PEACE WITH GOD
Eternal God, let a sense of Your goodness course through every fiber of my being until my lips declare Your praise. You are good; Your love endures forever.
Read ROMANS 5:1–11
Peace and Hope
5 Therefore, since we have been justified through faith, we[a] have peace with God through our Lord Jesus Christ, 2 through whom we have gained access by faith into this grace in which we now stand.
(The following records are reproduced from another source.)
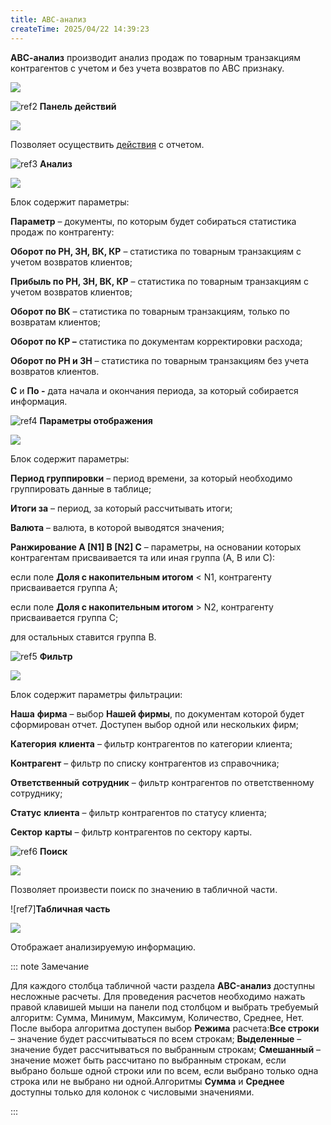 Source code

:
 ```yaml
---
title: ABC-анализ
createTime: 2025/04/22 14:39:23
---
```

**АВС-анализ** производит анализ продаж по товарным транзакциям контрагентов с учетом и без учета возвратов по АВС признаку.

![](Aspose.Words.83ab1c44-6b28-430a-a5f2-4d9e6ba1abd4.354.png)

![ref2](Aspose.Words.83ab1c44-6b28-430a-a5f2-4d9e6ba1abd4.004.png) **Панель действий**

![](Aspose.Words.83ab1c44-6b28-430a-a5f2-4d9e6ba1abd4.355.png)

Позволяет осуществить [действия](#92d51acc-5cfe-4a78-9e64-98100228adf7) с отчетом.

![ref3](Aspose.Words.83ab1c44-6b28-430a-a5f2-4d9e6ba1abd4.006.png) **Анализ**

![](Aspose.Words.83ab1c44-6b28-430a-a5f2-4d9e6ba1abd4.356.png)

Блок содержит параметры:

**Параметр** – документы, по которым будет собираться статистика продаж по контрагенту:

**Оборот по РН, ЗН, ВК, КР** – статистика по товарным транзакциям с учетом возвратов клиентов;

**Прибыль по РН, ЗН, ВК, КР** – статистика по товарным транзакциям с учетом возвратов клиентов;

**Оборот по ВК** – статистика по товарным транзакциям, только по возвратам клиентов;

**Оборот по КР –** статистика по документам корректировки расхода;

**Оборот по РН и ЗН** – статистика по товарным транзакциям без учета возвратов клиентов.

**С** и **По -** дата начала и окончания периода, за который собирается информация.

![ref4](Aspose.Words.83ab1c44-6b28-430a-a5f2-4d9e6ba1abd4.008.png) **Параметры отображения**

![](Aspose.Words.83ab1c44-6b28-430a-a5f2-4d9e6ba1abd4.357.png)

Блок содержит параметры:

**Период группировки** – период времени, за который необходимо группировать данные в таблице;

**Итоги за** – период, за который рассчитывать итоги;

**Валюта** – валюта, в которой выводятся значения;

**Ранжирование A [N1] B [N2] C** – параметры, на основании которых контрагентам присваивается та или иная группа (А, В или С):

если поле **Доля с накопительным итогом** < N1, контрагенту присваивается группа А;

если поле **Доля с накопительным итогом** > N2, контрагенту присваивается группа C;

для остальных ставится группа В.

![ref5](Aspose.Words.83ab1c44-6b28-430a-a5f2-4d9e6ba1abd4.010.png) **Фильтр**

![](Aspose.Words.83ab1c44-6b28-430a-a5f2-4d9e6ba1abd4.358.png)

Блок содержит параметры фильтрации:

**Наша** **фирма** – выбор **Нашей фирмы**, по документам которой будет сформирован отчет. Доступен выбор одной или нескольких фирм;

**Категория** **клиента** – фильтр контрагентов по категории клиента;

**Контрагент** – фильтр по списку контрагентов из справочника;

**Ответственный** **сотрудник** – фильтр контрагентов по ответственному сотруднику;

**Статус** **клиента** – фильтр контрагентов по статусу клиента;

**Сектор** **карты** – фильтр контрагентов по сектору карты.

![ref6](Aspose.Words.83ab1c44-6b28-430a-a5f2-4d9e6ba1abd4.017.png) **Поиск**

![](Aspose.Words.83ab1c44-6b28-430a-a5f2-4d9e6ba1abd4.359.png)

Позволяет произвести поиск по значению в табличной части.

![ref7]**Табличная часть**

![](Aspose.Words.83ab1c44-6b28-430a-a5f2-4d9e6ba1abd4.360.png)

Отображает анализируемую информацию.

::: note Замечание

Для каждого столбца табличной части раздела **ABC-анализ** доступны несложные расчеты. Для проведения расчетов необходимо нажать правой клавишей мыши на панели под столбцом и выбрать требуемый алгоритм: Сумма, Минимум, Максимум, Количество, Среднее, Нет. После выбора алгоритма доступен выбор **Режима** расчета:**Все строки** – значение будет рассчитываться по всем строкам;
**Выделенные** – значение будет рассчитываться по выбранным строкам;
**Смешанный** – значение может быть рассчитано по выбранным строкам, если выбрано больше одной строки или по всем, если выбрано только одна строка или не выбрано ни одной.Алгоритмы **Сумма** и **Среднее** доступны только для колонок с числовыми значениями.

:::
And we[b] boast in the hope of the glory of God. 3 Not only so, but we[c] also glory in our sufferings, because we know that suffering produces perseverance; 4 perseverance, character; and character, hope. 5 And hope does not put us to shame, because God’s love has been poured out into our hearts through the Holy Spirit, who has been given to us.
6 You see, at just the right time, when we were still powerless, Christ died for the ungodly. 7 Very rarely will anyone die for a righteous person, though for a good person someone might possibly dare to die. 8 But God demonstrates his own love for us in this: While we were still sinners, Christ died for us.
9 Since we have now been justified by his blood, how much more shall we be saved from God’s wrath through him! 10 For if, while we were God’s enemies, we were reconciled to him through the death of his Son, how much more, having been reconciled, shall we be saved through his life! 11 Not only is this so, but we also boast in God through our Lord Jesus Christ, through whom we have now received reconciliation.
New International Version (NIV)Holy Bible, New International Version®, NIV® Copyright ©1973, 1978, 1984, 2011 by Biblica, Inc.® Used by permission. All rights reserved worldwide.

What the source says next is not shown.